◆ **Excerpted data**:
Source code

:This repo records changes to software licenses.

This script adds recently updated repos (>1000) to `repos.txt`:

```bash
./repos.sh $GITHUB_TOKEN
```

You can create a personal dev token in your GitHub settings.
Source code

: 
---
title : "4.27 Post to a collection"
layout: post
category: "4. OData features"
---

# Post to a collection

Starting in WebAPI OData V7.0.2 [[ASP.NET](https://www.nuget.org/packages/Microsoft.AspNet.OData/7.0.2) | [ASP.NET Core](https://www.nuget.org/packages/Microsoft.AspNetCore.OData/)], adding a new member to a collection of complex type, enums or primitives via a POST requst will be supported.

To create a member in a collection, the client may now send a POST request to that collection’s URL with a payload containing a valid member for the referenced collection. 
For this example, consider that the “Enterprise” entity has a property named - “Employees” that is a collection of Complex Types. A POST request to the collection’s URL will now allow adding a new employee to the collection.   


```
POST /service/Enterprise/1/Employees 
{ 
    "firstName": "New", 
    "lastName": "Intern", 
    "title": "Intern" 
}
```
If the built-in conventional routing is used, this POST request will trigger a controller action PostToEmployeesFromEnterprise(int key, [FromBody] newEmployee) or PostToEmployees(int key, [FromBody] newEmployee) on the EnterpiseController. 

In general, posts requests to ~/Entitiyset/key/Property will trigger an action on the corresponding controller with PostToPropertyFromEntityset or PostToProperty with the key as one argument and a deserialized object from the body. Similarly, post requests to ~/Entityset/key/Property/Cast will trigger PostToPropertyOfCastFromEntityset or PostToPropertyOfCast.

◆ **Task description**:
Pull every line containing "repos" from the material above.

◆ **Task answer**:
This script adds recently updated repos (>1000) to `repos.txt`:
./repos.sh $GITHUB_TOKEN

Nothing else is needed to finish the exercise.